BOZEMAN, Montana—My weekend with my pals at PERC, the Property and Environment Research Center, is almost over.  I managed to get in a quick afternoon hike through the smoke of nearby forest fires—the smoke may explain why this nearby iPhone photo is so washed out.  I also got to pick the brain of John Batchelor of the John Batchelor radio show for tips for the next time I sub for Bill Bennett.

Getting radio tips from John Batchelor

And I managed to take in some TV spots for the Senate race, one of the Power Line Pick Six spotlight races featuring Denny Rehberg against incumbent Democrat Jon Tester.  At least I think Jon Tester is the incumbent Democrat.  From his TV spots, a person who doesn’t follow politics would have to conclude that Tester has switched parties and become a Republican.  His ads all tout his opposition to Obama on nearly every front.  He voted for the Keystone pipeline.  He voted for a balanced budget amendment (but how about just voting for a budget—any budget, eh?).  He’s for gun rights, tax cuts, and “all of the above” energy.  One thing he doesn’t say whether he’s for or against is another Senate with Harry Reid as majority leader.  Someone ought to ask him.  Rehberg’s ads might want to do this, too.

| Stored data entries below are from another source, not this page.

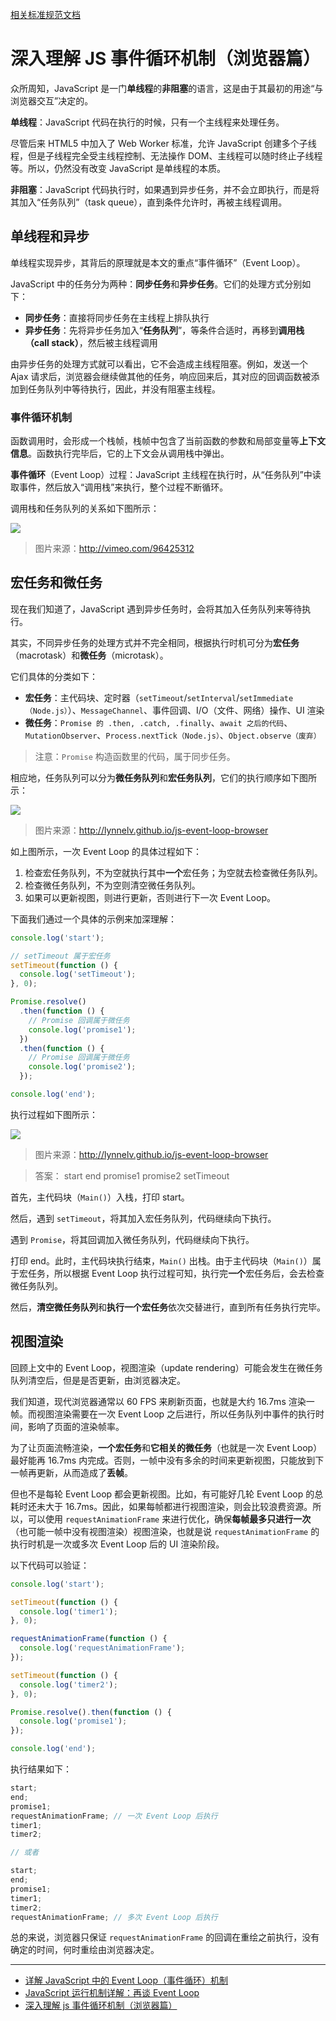 [相关标准规范文档](https://html.spec.whatwg.org/multipage/webappapis.html#event-loop-processing-model)

# 深入理解 JS 事件循环机制（浏览器篇）

众所周知，JavaScript 是一门**单线程**的**非阻塞**的语言，这是由于其最初的用途“与浏览器交互”决定的。

**单线程**：JavaScript 代码在执行的时候，只有一个主线程来处理任务。

尽管后来 HTML5 中加入了 Web Worker 标准，允许 JavaScript 创建多个子线程，但是子线程完全受主线程控制、无法操作 DOM、主线程可以随时终止子线程 等。所以，仍然没有改变 JavaScript 是单线程的本质。

**非阻塞**：JavaScript 代码执行时，如果遇到异步任务，并不会立即执行，而是将其加入“任务队列”（task queue），直到条件允许时，再被主线程调用。

## 单线程和异步

单线程实现异步，其背后的原理就是本文的重点“事件循环”（Event Loop）。

JavaScript 中的任务分为两种：**同步任务**和**异步任务**。它们的处理方式分别如下：

- **同步任务**：直接将同步任务在主线程上排队执行
- **异步任务**：先将异步任务加入“**任务队列**”，等条件合适时，再移到**调用栈（call stack）**，然后被主线程调用

由异步任务的处理方式就可以看出，它不会造成主线程阻塞。例如，发送一个 Ajax 请求后，浏览器会继续做其他的任务，响应回来后，其对应的回调函数被添加到任务队列中等待执行，因此，并没有阻塞主线程。

### 事件循环机制

函数调用时，会形成一个栈帧，栈帧中包含了当前函数的参数和局部变量等**上下文信息**。函数执行完毕后，它的上下文会从调用栈中弹出。

**事件循环**（Event Loop）过程：JavaScript 主线程在执行时，从“任务队列”中读取事件，然后放入“调用栈”来执行，整个过程不断循环。

调用栈和任务队列的关系如下图所示：

![](./images/event-loop-callstack.png)

> 图片来源：http://vimeo.com/96425312

## 宏任务和微任务

现在我们知道了，JavaScript 遇到异步任务时，会将其加入任务队列来等待执行。

其实，不同异步任务的处理方式并不完全相同，根据执行时机可分为**宏任务**（macrotask）和**微任务**（microtask）。

它们具体的分类如下：

- **宏任务**：主代码块、定时器（`setTimeout`/`setInterval`/`setImmediate（Node.js）`）、`MessageChannel`、事件回调、I/O（文件、网络）操作、UI 渲染
- **微任务**：`Promise 的 .then, .catch, .finally`、`await 之后的代码`、`MutationObserver`、`Process.nextTick（Node.js）`、`Object.observe（废弃）`

> 注意：`Promise` 构造函数里的代码，属于同步任务。

相应地，任务队列可以分为**微任务队列**和**宏任务队列**，它们的执行顺序如下图所示：

![](./images/event-loop-task-queue.png)

> 图片来源：http://lynnelv.github.io/js-event-loop-browser

如上图所示，一次 Event Loop 的具体过程如下：

1. 检查宏任务队列，不为空就执行其中**一个**宏任务；为空就去检查微任务队列。
2. 检查微任务队列，不为空则清空微任务队列。
3. 如果可以更新视图，则进行更新，否则进行下一次 Event Loop。

下面我们通过一个具体的示例来加深理解：

```js
console.log('start');

// setTimeout 属于宏任务
setTimeout(function () {
  console.log('setTimeout');
}, 0);

Promise.resolve()
  .then(function () {
    // Promise 回调属于微任务
    console.log('promise1');
  })
  .then(function () {
    // Promise 回调属于微任务
    console.log('promise2');
  });

console.log('end');
```

执行过程如下图所示：

![](./images/event-loop-excute-demo1.gif)

> 图片来源：http://lynnelv.github.io/js-event-loop-browser

> 答案：
> start
> end
> promise1
> promise2
> setTimeout

首先，主代码块（`Main()`）入栈，打印 start。

然后，遇到 `setTimeout`，将其加入宏任务队列，代码继续向下执行。

遇到 `Promise`，将其回调加入微任务队列，代码继续向下执行。

打印 end。此时，主代码块执行结束，`Main()` 出栈。由于主代码块（`Main()`）属于宏任务，所以根据 Event Loop 执行过程可知，执行完**一个**宏任务后，会去检查微任务队列。

然后，**清空微任务队列**和**执行一个宏任务**依次交替进行，直到所有任务执行完毕。

## 视图渲染

回顾上文中的 Event Loop，视图渲染（update rendering）可能会发生在微任务队列清空后，但是是否更新，由浏览器决定。

我们知道，现代浏览器通常以 60 FPS 来刷新页面，也就是大约 16.7ms 渲染一帧。而视图渲染需要在一次 Event Loop 之后进行，所以任务队列中事件的执行时间，影响了页面的渲染帧率。

为了让页面流畅渲染，**一个宏任务**和**它相关的微任务**（也就是一次 Event Loop）最好能再 16.7ms 内完成。否则，一帧中没有多余的时间来更新视图，只能放到下一帧再更新，从而造成了**丢帧**。

但也不是每轮 Event Loop 都会更新视图。比如，有可能好几轮 Event Loop 的总耗时还未大于 16.7ms。因此，如果每帧都进行视图渲染，则会比较浪费资源。所以，可以使用 `requestAnimationFrame` 来进行优化，确保**每帧最多只进行一次**（也可能一帧中没有视图渲染）视图渲染，也就是说 `requestAnimationFrame` 的执行时机是一次或多次 Event Loop 后的 UI 渲染阶段。

以下代码可以验证：

```js
console.log('start');

setTimeout(function () {
  console.log('timer1');
}, 0);

requestAnimationFrame(function () {
  console.log('requestAnimationFrame');
});

setTimeout(function () {
  console.log('timer2');
}, 0);

Promise.resolve().then(function () {
  console.log('promise1');
});

console.log('end');
```

执行结果如下：

```js
start;
end;
promise1;
requestAnimationFrame; // 一次 Event Loop 后执行
timer1;
timer2;

// 或者

start;
end;
promise1;
timer1;
timer2;
requestAnimationFrame; // 多次 Event Loop 后执行
```

总的来说，浏览器只保证 `requestAnimationFrame` 的回调在重绘之前执行，没有确定的时间，何时重绘由浏览器决定。

---

- [详解 JavaScript 中的 Event Loop（事件循环）机制](https://zhuanlan.zhihu.com/p/33058983)
- [JavaScript 运行机制详解：再谈 Event Loop](http://www.ruanyifeng.com/blog/2014/10/event-loop.html)
- [深入理解 js 事件循环机制（浏览器篇）](http://lynnelv.github.io/js-event-loop-browser)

This is not a new tactic for liberals who depend on camouflage and the game laws to survive in mountain states like Montana.  Over at The New Republic online, our favorite thoughtful liberal, Bill Galston, reflects on the doldrums of the Romney campaign just now, noting that if Obama wins it may prove that the age of personality-based campaigns is finally and fully ascendant over real issues like the economy:

If [Obama] ends up winning, the skeptics—of whom I have been one—will have to acknowledge that the Obama team understands something important about twenty-first century politics that we don’t.  An Obama victory would suggest a more personalized, identity-based brand of politics can trump traditional economic metrics, even when times are tough.

But Galston also adds:

It would be a mistake, however, to conclude that the race is effectively over and that Obama can just run out the clock. At precisely this point of the 2004 election, George W. Bush led John Kerry by 5.7 points—49.0 to 43.3—but ended up winning by only 2.4 points, 50.7 to 48.3. Between September 13 and election day, support for Bush increased by only 1.7 points while Kerry’s support jumped by 5 points.